At ScaleCamp yesterday in the UK, I was listening to a talk on Xapian and the 
speaker said one of the optimizations they do when retrieving a large result 
set is that instead of managing a Priority Queue, they just allocate a large 
array to hold all of the results and then sort afterward.   Seemed like a good 
idea since you could avoid a whole slew of PQ operations at the cost of 
(possibly) some extra memory, so I thought I would see if anyone has looked at 
doing something similar here.  (Xapian is C++, I believe, so it likely has 
different perf. characteristics which may or may not matter).  
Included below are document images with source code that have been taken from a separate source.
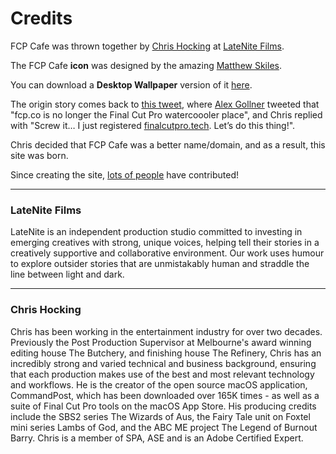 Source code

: # Credits

FCP Cafe was thrown together by [Chris Hocking](https://twitter.com/chrisatlatenite) at [LateNite Films](https://latenitefilms.com/technology/).

The FCP Cafe **icon** was designed by the amazing [Matthew Skiles](https://matthewskiles.com).

You can download a **Desktop Wallpaper** version of it [here](https://fcp.cafe/static/FCP-Cafe-Wallpaper.png).

The origin story comes back to [this tweet](https://twitter.com/chrisatlatenite/status/1661729178826477569), where [Alex Gollner](https://twitter.com/Alex4D) tweeted that "fcp.co is no longer the Final Cut Pro watercoooler place", and Chris replied with "Screw it… I just registered [finalcutpro.tech](https://finalcutpro.tech). Let’s do this thing!".

Chris decided that FCP Cafe was a better name/domain, and as a result, this site was born.

Since creating the site, [lots of people](https://github.com/CommandPost/FCPCafe/pulls?q=is%3Apr+is%3Aclosed) have contributed!

---

### LateNite Films

LateNite is an independent production studio committed to investing in emerging creatives with strong, unique voices, helping tell their stories in a creatively supportive and collaborative environment. Our work uses humour to explore outsider stories that are unmistakably human and straddle the line between light and dark.

---

### Chris Hocking

Chris has been working in the entertainment industry for over two decades. Previously the Post Production Supervisor at Melbourne's award winning editing house The Butchery, and finishing house The Refinery, Chris has an incredibly strong and varied technical and business background, ensuring that each production makes use of the best and most relevant technology and workflows. He is the creator of the open source macOS application, CommandPost, which has been downloaded over 165K times - as well as a suite of Final Cut Pro tools on the macOS App Store. His producing credits include the SBS2 series The Wizards of Aus, the Fairy Tale unit on Foxtel mini series Lambs of God, and the ABC ME project The Legend of Burnout Barry. Chris is a member of SPA, ASE and is an Adobe Certified Expert.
A few things come to mind:
1. In many cases, when someone is asking for a lot of results, my guess is they 
want all the results.  You often see this in people who are doing significant 
post processing on large result sets (often for machine learning)
2. My gut says there is actually some heuristic to be applied here, whereby if 
the requested number of results is some percentage of the total num. of hits, 
then do the whole results + sort, otherwise, use PQ.  Thus, this maybe would be 
useful even when doing something like, say, 500 or a 1000 docs, as opposed to 
the bigger cases I'm thinking about.  Still, don't need to prematurely optimize.
3.  I think we could almost implement this entirely w/ a Collector, except for 
the sort step, which presumably could be a callback (empty implementation in 
the base class).
4. When doing this, you don't bother to truncate the list when n < totalHits 
(although see below).

Perhaps, we could also even save having a big array for doc ids and instead 
just flip bits in a bit set (would still need the array for scores) and then 
materialize the bit set to an array at the end when the num requested is less 
than the total number of hits.

Anyone have thoughts on this?  Seems fairly trivial to crank out a Collector to 
do it, minus the post processing step, which would be relatively trivial to add.